US government works towards ‘reshoring’ pharma production

15th June 2021

US government works towards ‘reshoring’ pharma production

Following on from an executive order in February that led to a multi-industry review of key supply chains, President Joe Biden’s administration has announced plans to tackle the US’s dependency on imports for critical medicines, particularly for COVID-19. It has launched a strategy that will seek to drive the ‘reshoring’ of some pharmaceutical manufacturing.

As part of this, the administration has asked the Department of Health & Human Services (HHS) to establish a public-private consortium to produce critical drugs in the US, based on its powers under the Defense Production Act and existing partnerships. Initially, the consortium will identify 50-100 drugs from the FDA’s essential medicines list for prioritisation.

The HHS will also invest around $60 million from the American Rescue Plan to create “novel platform technologies” for API production in the US, potentially including 3D printing and continuous manufacturing. Other agencies have been called on to increase funding for the development of advanced manufacturing technologies for supportive care fluids, APIs and finished dosage forms.

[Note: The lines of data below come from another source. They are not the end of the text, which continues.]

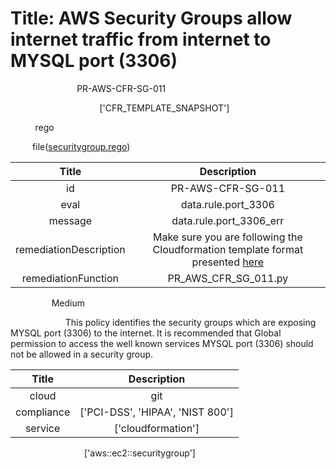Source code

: 



# Title: AWS Security Groups allow internet traffic from internet to MYSQL port (3306)


***<font color="white">Master Test Id:</font>*** PR-AWS-CFR-SG-011

***<font color="white">Master Snapshot Id:</font>*** ['CFR_TEMPLATE_SNAPSHOT']

***<font color="white">type:</font>*** rego

***<font color="white">rule:</font>*** file([securitygroup.rego])  
  
  
  
  

|Title|Description|
| :---: | :---: |
|id|PR-AWS-CFR-SG-011|
|eval|data.rule.port_3306|
|message|data.rule.port_3306_err|
|remediationDescription|Make sure you are following the Cloudformation template format presented <a href='https://docs.aws.amazon.com/AWSCloudFormation/latest/UserGuide/aws-properties-ec2-security-group.html' target='_blank'>here</a>|
|remediationFunction|PR_AWS_CFR_SG_011.py|


***<font color="white">Severity:</font>*** Medium

***<font color="white">Description:</font>*** This policy identifies the security groups which are exposing MYSQL port (3306) to the internet. It is recommended that Global permission to access the well known services MYSQL port (3306) should not be allowed in a security group.  
  
  

|Title|Description|
| :---: | :---: |
|cloud|git|
|compliance|['PCI-DSS', 'HIPAA', 'NIST 800']|
|service|['cloudformation']|


***<font color="white">Resource Types:</font>*** ['aws::ec2::securitygroup']


[securitygroup.rego]: https://github.com/prancer-io/prancer-compliance-test/tree/master/aws/iac/securitygroup.rego
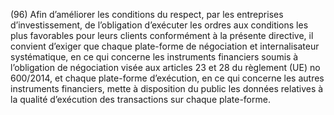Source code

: (96) Afin d’améliorer les conditions du respect, par les entreprises d’investissement, de l’obligation d’exécuter les ordres aux conditions les plus favorables pour leurs clients conformément à la présente directive, il convient d’exiger que chaque plate-forme de négociation et internalisateur systématique, en ce qui concerne les instruments financiers soumis à l’obligation de négociation visée aux articles 23 et 28 du règlement (UE) no 600/2014, et chaque plate-forme d’exécution, en ce qui concerne les autres instruments financiers, mette à disposition du public les données relatives à la qualité d’exécution des transactions sur chaque plate-forme.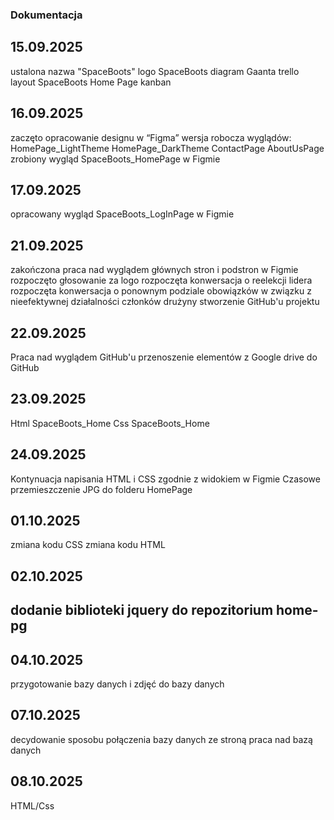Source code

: ### Dokumentacja
## 15.09.2025
ustalona nazwa "SpaceBoots"
logo SpaceBoots
diagram Gaanta
trello
layout SpaceBoots Home Page
kanban
## 16.09.2025
zaczęto opracowanie designu w “Figma”
wersja robocza wyglądów:     HomePage_LightTheme
				HomePage_DarkTheme
				ContactPage
				AboutUsPage
zrobiony wygląd SpaceBoots_HomePage w Figmie
##	17.09.2025
opracowany wygląd SpaceBoots_LogInPage w Figmie
##	21.09.2025
zakończona praca nad wyglądem głównych stron i podstron w Figmie
rozpoczęto głosowanie za logo
rozpoczęta konwersacja o reelekcji lidera
rozpoczęta konwersacja o ponownym podziale obowiązków w związku z nieefektywnej działalności członków drużyny 
stworzenie GitHub'u projektu
## 22.09.2025
Praca nad wyglądem GitHub'u 
przenoszenie elementów z Google drive do GitHub
## 23.09.2025
Html SpaceBoots_Home
Css SpaceBoots_Home
## 24.09.2025
Kontynuacja napisania HTML i CSS zgodnie z widokiem w Figmie
Czasowe przemieszczenie JPG do folderu HomePage
## 01.10.2025
zmiana kodu CSS
zmiana kodu HTML
## 02.10.2025
dodanie biblioteki jquery do repozitorium home-pg
---
## 04.10.2025
przygotowanie bazy danych i zdjęć do bazy danych
## 07.10.2025
decydowanie sposobu połączenia bazy danych ze stroną
praca nad bazą danych
## 08.10.2025
HTML/Css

Further planned measures under this initiative include the creation of new authorities to help track the sourcing of API, as well as tracking production on a facility-by-facility basis. Under this initiative, the origin of all drug ingredients and finished drugs would have to be identified on the label.

It is estimated that 87% of the generic drugs the US uses are imported and that imports account for all or part of 90% of prescriptions that are filled there. The exact figure is unknown, however, because much of the relevant information is proprietary. While the US’s dependence on imported materials is well known, the scale of it is still thus obscure.

The COVID-19 pandemic has thrown the issue into focus, especially in the wake of the Trump administration’s trade war with China and continuing suspicion of the country that supplies many of the raw materials used in drugs. Considerably more stringent bills have been introduced into Congress.

However, the pharma industry has warned that the administration’s aims will not be easy to achieve, because of the cost advantages that drove manufacturing abroad in the first instance. Pharmaceutical Research & Manufacturers of America (PhRMA) argued that moving all manufacturing back to the US “is impractical and likely not feasible”. Instead, policymakers should “take a long-term, more holistic look at global pharmaceutical manufacturing supply chains before jumping to rash proposals that may cause significant disruptions to the US supply of medicines”.

The Biden administration has already been investing in domestic production of COVID-19 drugs. In April, the Biomedical Advanced Research & Development Authority (BARDA) signed a $354 million deal with Phlow Corporation to produce essential medications at Virginia Commonwealth University’s Medicines for All Institute. The total cost of this could reach $812 million over ten years.

Phlow and its partners, which include Ampac Fine Chemicals, producing APIs its own site in Virginia, will make COVID-19 treatments in the first instance. Later, they aim to create an infrastructure to continue manufacturing essential medicines that are in short supply for domestic use.